B2B Checkout Complexity
B2B checkout is fundamentally more complex than B2C checkout. A B2C customer enters a credit card and clicks “purchase.” A B2B customer goes through multiple approval steps, negotiates payment terms, provides purchase orders, and may need manager authorization before the order can be placed. The critical question is deceptively simple: “Is it easier to place an order online than it is to make a phone call?” Often the answer is no.
The Complexity Drivers
Multiple stakeholders — The person placing the order may not be the person authorizing spending. A procurement clerk places the order; their manager approves. The CFO may need to approve orders above budget thresholds.
Negotiated pricing — Prices are customer-specific, based on contract volumes, customer tier, or agreed-upon rates. The system must pull the correct price for each customer. Wrong pricing breaks the order.
Established payment terms — B2B customers don’t pay upfront. They place orders on account and pay via invoice (Net 30, Net 60, Net 90). The platform must track credit limits, payment history, and account status.
Purchase order requirements — Many customers must issue a purchase order for every order. The platform must accept and validate PO numbers.
Multi-step approval workflows — Some customers have complex approval chains. An order under $1,000 requires one approval; $1,000-$5,000 requires two; over $5,000 requires three. The platform must enforce these rules.

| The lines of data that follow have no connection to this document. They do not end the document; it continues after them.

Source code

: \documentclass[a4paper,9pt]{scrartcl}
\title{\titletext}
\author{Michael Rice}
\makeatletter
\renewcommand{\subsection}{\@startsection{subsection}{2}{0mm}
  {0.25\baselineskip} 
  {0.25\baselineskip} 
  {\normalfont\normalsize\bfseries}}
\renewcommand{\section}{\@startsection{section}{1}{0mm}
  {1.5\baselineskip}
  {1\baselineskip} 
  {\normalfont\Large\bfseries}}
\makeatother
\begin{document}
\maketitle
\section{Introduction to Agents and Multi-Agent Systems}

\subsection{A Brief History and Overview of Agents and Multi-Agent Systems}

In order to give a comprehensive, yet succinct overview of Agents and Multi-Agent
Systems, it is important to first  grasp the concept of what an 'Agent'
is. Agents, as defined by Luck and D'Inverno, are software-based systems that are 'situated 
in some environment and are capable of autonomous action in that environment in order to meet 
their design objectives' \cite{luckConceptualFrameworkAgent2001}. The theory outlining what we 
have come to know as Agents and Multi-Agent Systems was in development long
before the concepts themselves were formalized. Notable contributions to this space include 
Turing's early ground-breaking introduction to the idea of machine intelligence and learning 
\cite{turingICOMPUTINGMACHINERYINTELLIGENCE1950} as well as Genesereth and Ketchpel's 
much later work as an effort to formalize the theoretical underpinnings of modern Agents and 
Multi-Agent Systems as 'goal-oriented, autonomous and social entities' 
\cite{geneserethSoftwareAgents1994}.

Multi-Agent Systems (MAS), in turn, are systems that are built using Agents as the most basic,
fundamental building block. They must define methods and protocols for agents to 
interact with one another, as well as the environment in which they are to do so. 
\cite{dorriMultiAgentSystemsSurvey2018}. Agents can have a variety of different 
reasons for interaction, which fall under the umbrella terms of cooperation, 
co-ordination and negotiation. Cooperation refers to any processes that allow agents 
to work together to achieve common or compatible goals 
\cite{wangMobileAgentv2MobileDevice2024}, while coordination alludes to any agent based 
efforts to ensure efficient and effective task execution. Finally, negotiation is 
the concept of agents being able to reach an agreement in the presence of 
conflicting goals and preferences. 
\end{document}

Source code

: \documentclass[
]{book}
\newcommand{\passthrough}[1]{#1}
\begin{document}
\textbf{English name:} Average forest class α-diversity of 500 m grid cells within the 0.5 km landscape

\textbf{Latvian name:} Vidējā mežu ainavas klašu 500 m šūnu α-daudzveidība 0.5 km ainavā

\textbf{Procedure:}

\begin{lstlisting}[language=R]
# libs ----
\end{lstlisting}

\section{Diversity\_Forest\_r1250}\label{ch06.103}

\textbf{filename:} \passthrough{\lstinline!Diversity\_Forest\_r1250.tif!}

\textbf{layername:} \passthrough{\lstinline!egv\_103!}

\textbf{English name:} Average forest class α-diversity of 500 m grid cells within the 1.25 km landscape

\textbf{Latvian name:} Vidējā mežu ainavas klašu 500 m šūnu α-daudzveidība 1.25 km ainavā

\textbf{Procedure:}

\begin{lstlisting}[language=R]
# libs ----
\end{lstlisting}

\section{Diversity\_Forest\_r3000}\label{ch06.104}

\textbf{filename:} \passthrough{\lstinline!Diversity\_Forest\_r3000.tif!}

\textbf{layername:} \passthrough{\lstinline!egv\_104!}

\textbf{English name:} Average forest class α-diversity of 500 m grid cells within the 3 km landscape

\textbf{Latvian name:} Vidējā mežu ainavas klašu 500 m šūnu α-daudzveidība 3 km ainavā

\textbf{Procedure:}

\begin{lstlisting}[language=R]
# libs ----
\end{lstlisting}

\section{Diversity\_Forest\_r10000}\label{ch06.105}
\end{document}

Compliance and contract enforcement — Orders must comply with contract terms: minimum order amounts, volume discounts, geographic restrictions, product restrictions.
The Adoption Challenge
B2B checkout complexity is one of the primary barriers to eCommerce adoption. Customers expect ordering online to be easier and faster than calling their sales rep. When the checkout process requires multiple approvals, doesn’t accept their PO format, or defaults to a slower payment method, they abandon the website and go back to the phone.
The goal is to make checkout as simple as possible while still supporting required B2B workflows. Progressive disclosure works well—show the minimum required for a simple order, but allow power users to access advanced options. For a reorder from a regular customer, two steps (select items, confirm). For a new customer or complex order, full approval workflow.
B2BEA Context
B2B checkout complexity is a critical design decision. Too much simplicity (B2C-style) alienates customers with complex needs. Too much complexity drives adoption down because customers find it harder to order online than to call their rep. The right approach is balancing flexibility with usability.
The PO Match Problem
One of the most underappreciated friction points in B2B checkout is the invoice-to-PO match requirement. Before a payment can be processed, the invoice has to match the original purchase order — which means the customer has to have issued a PO in the first place. This single requirement eliminates most B2C-style checkout flows entirely.
Beyond PO matching, companies often require additional data fields at checkout that don’t exist in consumer commerce:
- GL codes — so the payment gets routed to the correct internal department or cost center
- Ship-to / bill-to address management — not just one address, but a controlled list of approved addresses. An employee can’t ship to their own home; only pre-approved locations are valid
- Credit account management — purchasing on account means the platform must check credit status in real time, typically pulling from the ERP
The contract layer adds another dimension: the agreement between supplier and buyer often specifies exactly which products this buyer can purchase, at what price, under what terms. The checkout process has to enforce that contract — not just display a price, but validate that the entire transaction is within the agreed parameters.
“The invoice has to match the purchase order, which means you need to have a purchase order. In addition, there’s so much information a company often needs — things like a GL code added to the payment so it gets routed to the right department.”
— Justin King, KB Capture, 2026-03-25
Tax Complexity and Compliance
One of the most overlooked friction points in B2B checkout is tax exemption and multi-jurisdiction tax calculation. In B2C, tax is computed once at checkout and the transaction is complete. In B2B, tax becomes a compliance requirement.
Tax-exempt status is a major issue for manufacturers and resellers. Many B2B customers have legitimate tax-exempt status (for resale, non-profit, government), which means they can provide a tax exemption certificate. The eCommerce platform has to:
- Validate the certificate at checkout
- Verify it hasn’t expired
- Confirm the certificate applies to the transaction
- Not charge sales tax if exemption is valid
Getting this wrong creates serious compliance and financial exposure for both the buyer and the seller.
Multi-jurisdiction tax calculation adds another layer. A distributor shipping to a customer with 40 locations across 15 states has to calculate sales tax correctly for each ship-to address. This requires integration with a tax engine like Avalara or Vertex—systems most B2C platforms never need. Without it, the platform either overcharges tax (customer complaint) or undercharges tax (seller compliance risk).
“Tax exemption certificates are a huge deal — manufacturers and resellers often have tax-exempt status, which means the platform has to validate their exemption certificate at checkout and not charge sales tax. Getting it wrong creates serious compliance issues for the buyer and the seller.”